== Task inputs ==
┄┄┄┄┄┄

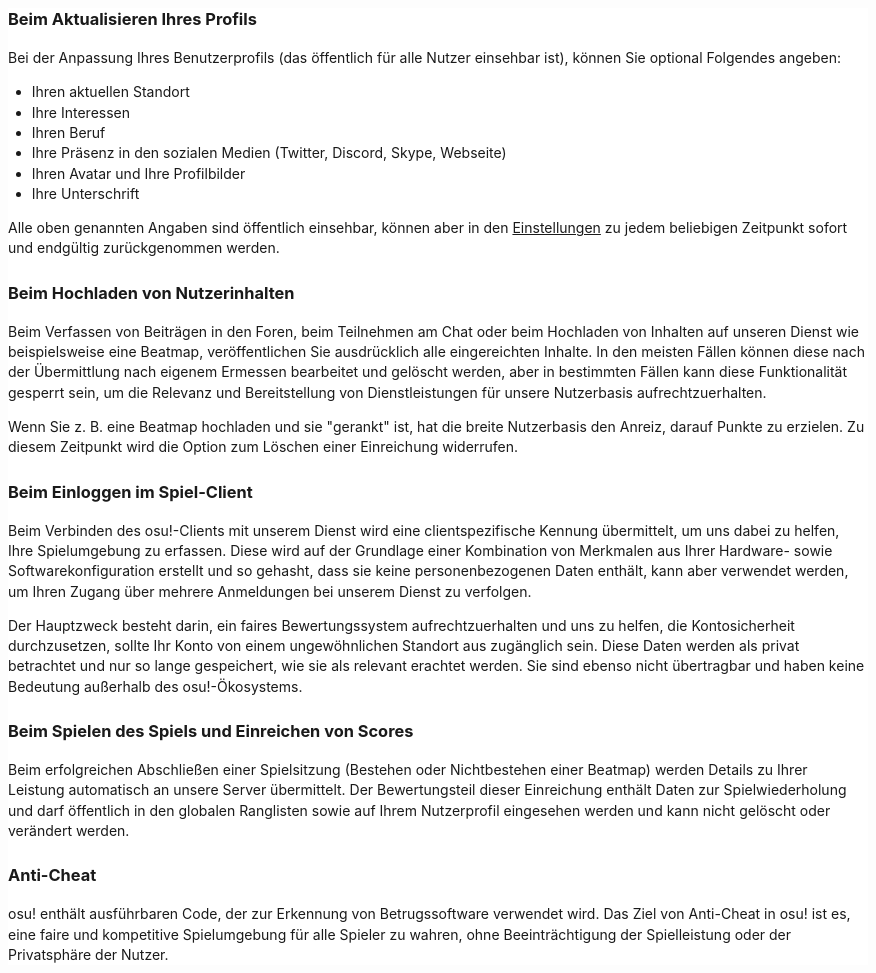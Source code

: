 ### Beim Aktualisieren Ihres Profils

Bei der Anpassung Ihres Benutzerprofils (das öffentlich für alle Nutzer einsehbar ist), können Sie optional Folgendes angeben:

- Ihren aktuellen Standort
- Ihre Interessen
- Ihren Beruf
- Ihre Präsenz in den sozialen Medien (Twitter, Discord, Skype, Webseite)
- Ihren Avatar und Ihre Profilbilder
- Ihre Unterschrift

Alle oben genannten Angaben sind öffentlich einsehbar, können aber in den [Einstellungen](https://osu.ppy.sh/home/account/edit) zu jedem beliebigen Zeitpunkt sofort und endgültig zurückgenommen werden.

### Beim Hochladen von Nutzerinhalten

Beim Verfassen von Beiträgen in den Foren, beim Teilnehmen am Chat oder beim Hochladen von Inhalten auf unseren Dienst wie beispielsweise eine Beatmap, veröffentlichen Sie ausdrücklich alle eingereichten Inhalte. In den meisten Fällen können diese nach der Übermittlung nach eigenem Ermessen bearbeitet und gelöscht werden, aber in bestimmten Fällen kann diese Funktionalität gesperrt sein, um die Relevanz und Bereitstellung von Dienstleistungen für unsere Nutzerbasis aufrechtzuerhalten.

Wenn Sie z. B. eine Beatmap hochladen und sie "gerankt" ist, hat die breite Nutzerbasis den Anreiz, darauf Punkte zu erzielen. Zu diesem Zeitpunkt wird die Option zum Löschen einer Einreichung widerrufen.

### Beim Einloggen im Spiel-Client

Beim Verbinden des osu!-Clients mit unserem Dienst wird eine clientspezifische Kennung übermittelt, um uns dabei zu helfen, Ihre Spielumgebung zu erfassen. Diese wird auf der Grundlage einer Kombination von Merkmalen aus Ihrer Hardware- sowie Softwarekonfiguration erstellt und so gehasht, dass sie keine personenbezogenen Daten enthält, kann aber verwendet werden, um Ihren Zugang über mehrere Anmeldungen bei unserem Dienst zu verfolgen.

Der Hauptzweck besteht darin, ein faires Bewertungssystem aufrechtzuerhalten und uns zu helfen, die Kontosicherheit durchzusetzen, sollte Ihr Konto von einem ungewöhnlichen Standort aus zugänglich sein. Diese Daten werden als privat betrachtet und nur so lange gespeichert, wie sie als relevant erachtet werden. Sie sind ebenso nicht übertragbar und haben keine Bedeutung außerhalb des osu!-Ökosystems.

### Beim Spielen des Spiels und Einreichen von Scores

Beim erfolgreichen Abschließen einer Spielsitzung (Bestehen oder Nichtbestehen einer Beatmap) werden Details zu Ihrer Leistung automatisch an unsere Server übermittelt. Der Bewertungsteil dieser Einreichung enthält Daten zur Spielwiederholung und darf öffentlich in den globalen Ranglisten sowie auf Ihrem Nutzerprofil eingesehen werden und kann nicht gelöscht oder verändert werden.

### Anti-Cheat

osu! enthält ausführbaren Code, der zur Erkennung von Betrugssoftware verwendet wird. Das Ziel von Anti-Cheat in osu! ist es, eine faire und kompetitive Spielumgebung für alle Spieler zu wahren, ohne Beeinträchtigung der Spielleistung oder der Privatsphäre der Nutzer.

┄┄┄┄┄┄

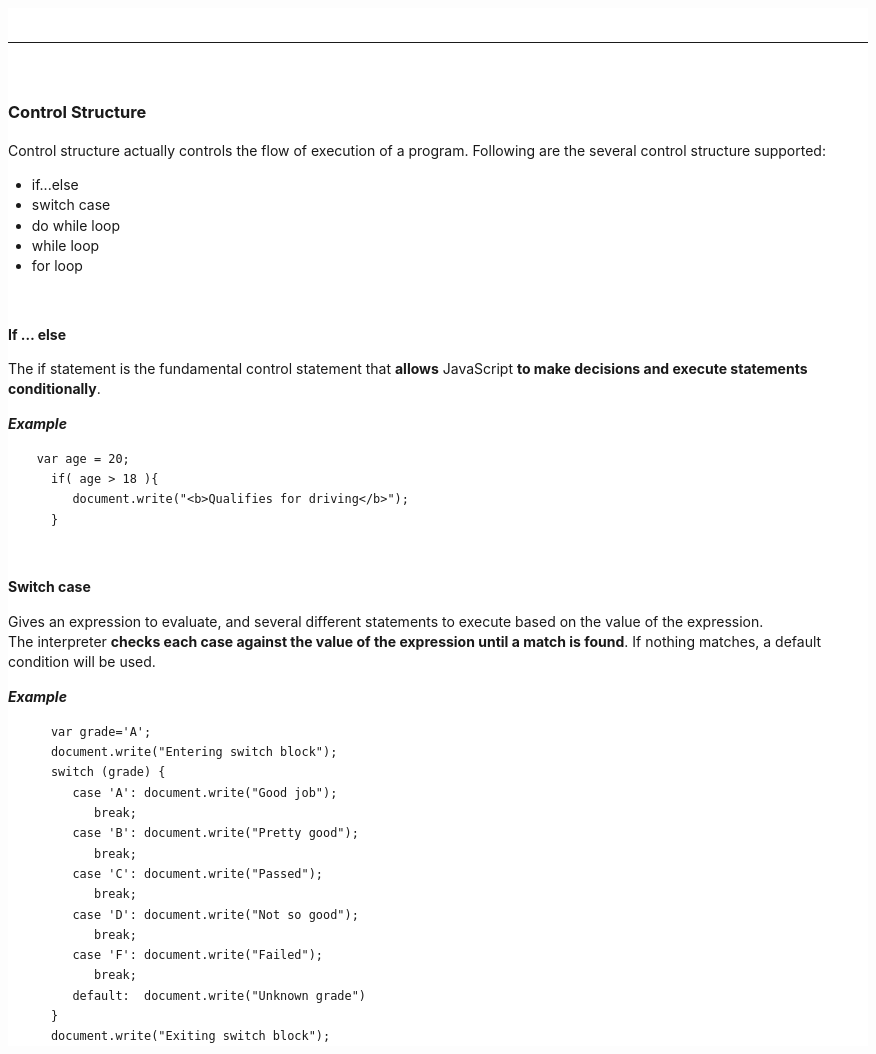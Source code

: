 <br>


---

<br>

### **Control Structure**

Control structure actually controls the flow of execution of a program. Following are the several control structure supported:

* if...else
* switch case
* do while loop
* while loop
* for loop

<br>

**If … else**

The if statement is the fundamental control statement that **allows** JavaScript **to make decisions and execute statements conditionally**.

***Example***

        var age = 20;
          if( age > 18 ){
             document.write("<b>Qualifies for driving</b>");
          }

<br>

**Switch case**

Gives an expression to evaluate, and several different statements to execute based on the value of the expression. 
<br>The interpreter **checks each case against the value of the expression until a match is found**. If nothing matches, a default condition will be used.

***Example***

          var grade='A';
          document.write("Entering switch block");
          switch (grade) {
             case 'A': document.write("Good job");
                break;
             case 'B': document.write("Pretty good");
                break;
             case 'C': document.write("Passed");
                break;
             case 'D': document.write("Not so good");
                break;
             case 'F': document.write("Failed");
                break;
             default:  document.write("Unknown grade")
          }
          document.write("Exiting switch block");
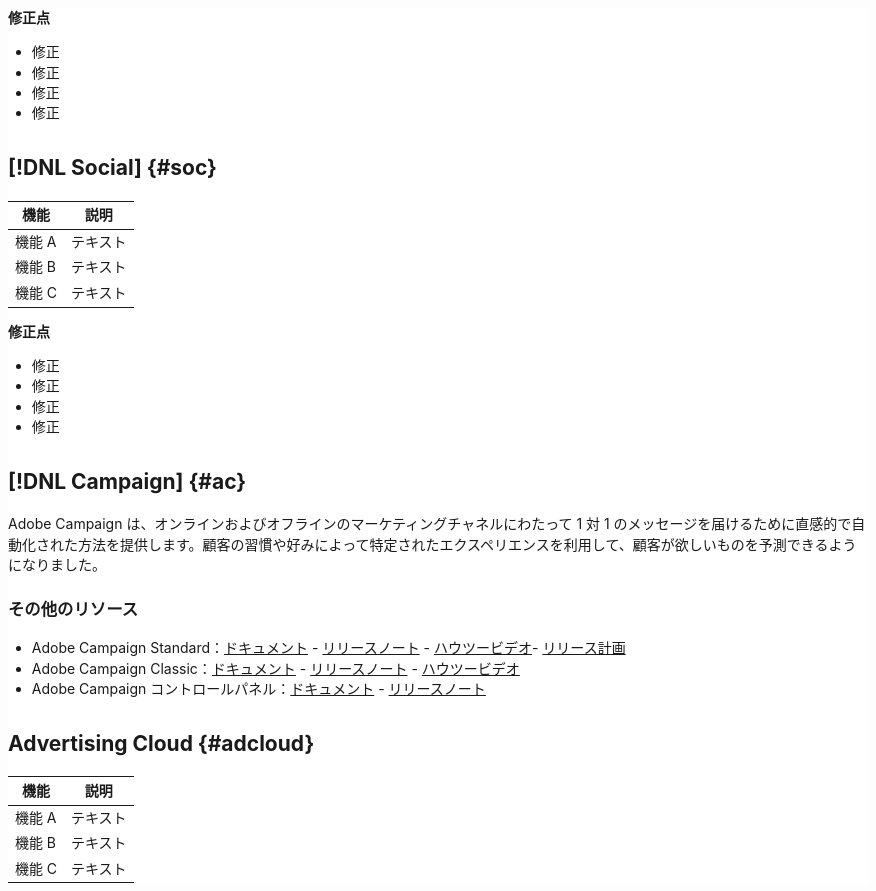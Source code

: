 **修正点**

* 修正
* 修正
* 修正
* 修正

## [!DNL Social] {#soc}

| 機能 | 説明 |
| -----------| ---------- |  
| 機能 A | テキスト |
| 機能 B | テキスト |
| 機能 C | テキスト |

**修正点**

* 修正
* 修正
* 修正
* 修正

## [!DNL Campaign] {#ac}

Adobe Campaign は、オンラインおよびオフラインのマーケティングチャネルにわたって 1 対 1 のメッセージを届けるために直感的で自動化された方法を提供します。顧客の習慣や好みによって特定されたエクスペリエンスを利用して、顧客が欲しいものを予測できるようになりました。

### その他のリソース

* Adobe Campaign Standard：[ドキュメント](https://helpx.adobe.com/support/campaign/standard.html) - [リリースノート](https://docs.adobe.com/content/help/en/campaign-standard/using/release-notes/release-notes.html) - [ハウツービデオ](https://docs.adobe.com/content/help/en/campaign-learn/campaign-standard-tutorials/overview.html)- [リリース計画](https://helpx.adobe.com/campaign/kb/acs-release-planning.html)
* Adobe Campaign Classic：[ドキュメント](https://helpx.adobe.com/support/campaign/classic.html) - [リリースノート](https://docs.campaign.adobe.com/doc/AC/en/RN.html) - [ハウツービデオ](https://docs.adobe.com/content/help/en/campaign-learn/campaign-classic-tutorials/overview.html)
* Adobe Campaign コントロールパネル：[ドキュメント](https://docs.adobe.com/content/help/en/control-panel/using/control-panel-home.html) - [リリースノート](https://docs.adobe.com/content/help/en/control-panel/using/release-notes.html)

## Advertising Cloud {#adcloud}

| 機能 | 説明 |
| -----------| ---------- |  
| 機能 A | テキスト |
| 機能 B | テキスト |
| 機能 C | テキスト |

┄┄┄┄┄┄

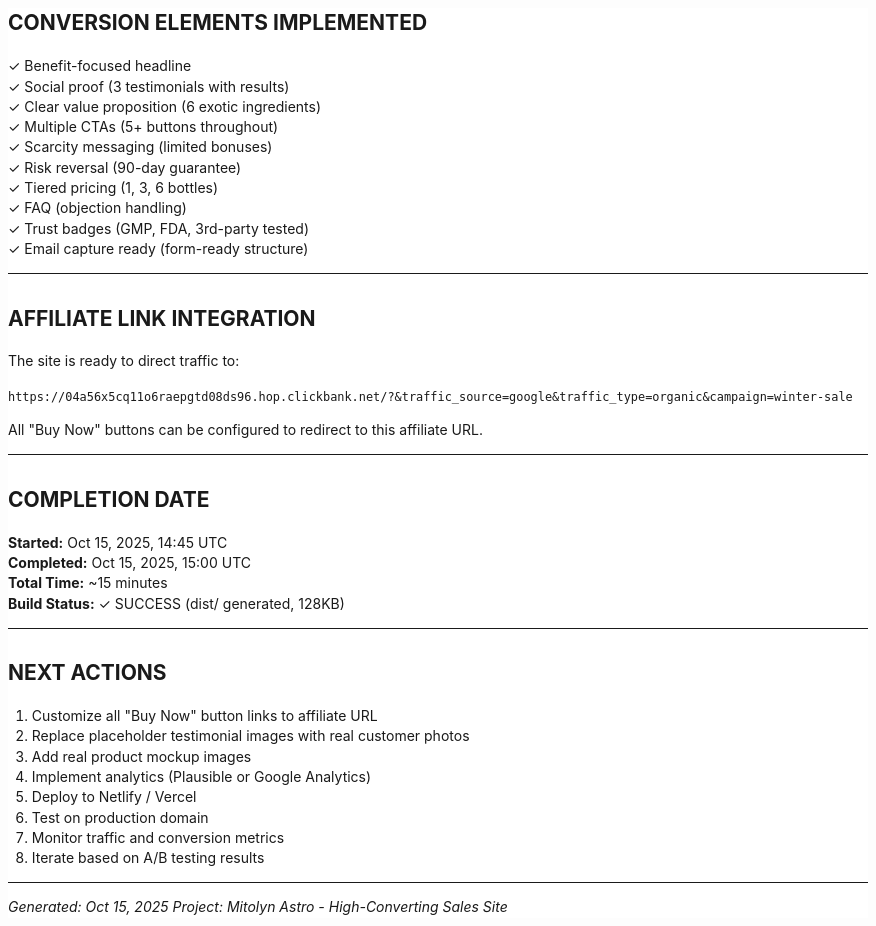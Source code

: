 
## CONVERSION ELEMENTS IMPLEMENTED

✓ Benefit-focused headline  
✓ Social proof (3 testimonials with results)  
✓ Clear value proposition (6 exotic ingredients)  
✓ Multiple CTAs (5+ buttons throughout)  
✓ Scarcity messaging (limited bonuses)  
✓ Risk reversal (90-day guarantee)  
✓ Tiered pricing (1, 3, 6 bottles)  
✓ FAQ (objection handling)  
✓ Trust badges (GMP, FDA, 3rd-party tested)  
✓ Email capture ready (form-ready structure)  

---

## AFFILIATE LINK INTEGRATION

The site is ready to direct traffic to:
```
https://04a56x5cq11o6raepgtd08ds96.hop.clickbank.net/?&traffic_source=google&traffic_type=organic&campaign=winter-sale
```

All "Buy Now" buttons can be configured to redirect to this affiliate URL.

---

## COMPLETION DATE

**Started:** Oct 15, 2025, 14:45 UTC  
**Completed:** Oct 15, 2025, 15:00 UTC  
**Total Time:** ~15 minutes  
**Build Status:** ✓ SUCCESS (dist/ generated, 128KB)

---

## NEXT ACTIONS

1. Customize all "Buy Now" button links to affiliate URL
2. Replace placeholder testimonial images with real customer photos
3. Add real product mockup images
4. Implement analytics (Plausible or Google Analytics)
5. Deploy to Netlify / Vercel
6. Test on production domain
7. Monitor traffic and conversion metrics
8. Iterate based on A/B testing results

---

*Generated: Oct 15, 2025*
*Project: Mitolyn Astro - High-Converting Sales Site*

┄┄┄┄┄┄

== Task brief ==
Search the data above for the word "Ihres" and say how many lines contain it, giving only that number.

== Worked solution ==
2